**INSTRUCTIONS FOR THE TASK:** All entries below must be given again exactly as they stand.

[Dataset entries]
-- Opening Marker --

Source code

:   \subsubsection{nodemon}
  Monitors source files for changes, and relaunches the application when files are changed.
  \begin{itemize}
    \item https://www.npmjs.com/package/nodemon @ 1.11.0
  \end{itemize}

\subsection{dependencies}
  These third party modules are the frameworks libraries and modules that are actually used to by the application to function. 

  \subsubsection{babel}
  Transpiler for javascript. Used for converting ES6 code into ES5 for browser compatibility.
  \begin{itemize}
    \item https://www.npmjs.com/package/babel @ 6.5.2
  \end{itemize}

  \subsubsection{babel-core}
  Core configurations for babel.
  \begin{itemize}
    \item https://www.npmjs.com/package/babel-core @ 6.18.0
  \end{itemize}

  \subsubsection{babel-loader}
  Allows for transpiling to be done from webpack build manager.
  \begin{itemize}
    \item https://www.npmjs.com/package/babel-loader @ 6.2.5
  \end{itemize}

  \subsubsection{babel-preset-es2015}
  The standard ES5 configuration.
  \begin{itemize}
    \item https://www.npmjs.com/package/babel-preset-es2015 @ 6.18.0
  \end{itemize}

-- Closing Marker --

**FINAL ANSWER:**
Source code

:   \subsubsection{nodemon}
  Monitors source files for changes, and relaunches the application when files are changed.
  \begin{itemize}
    \item https://www.npmjs.com/package/nodemon @ 1.11.0
  \end{itemize}

\subsection{dependencies}
  These third party modules are the frameworks libraries and modules that are actually used to by the application to function. 

  \subsubsection{babel}
  Transpiler for javascript. Used for converting ES6 code into ES5 for browser compatibility.
  \begin{itemize}
    \item https://www.npmjs.com/package/babel @ 6.5.2
  \end{itemize}

  \subsubsection{babel-core}
  Core configurations for babel.
  \begin{itemize}
    \item https://www.npmjs.com/package/babel-core @ 6.18.0
  \end{itemize}

  \subsubsection{babel-loader}
  Allows for transpiling to be done from webpack build manager.
  \begin{itemize}
    \item https://www.npmjs.com/package/babel-loader @ 6.2.5
  \end{itemize}

  \subsubsection{babel-preset-es2015}
  The standard ES5 configuration.
  \begin{itemize}
    \item https://www.npmjs.com/package/babel-preset-es2015 @ 6.18.0
  \end{itemize}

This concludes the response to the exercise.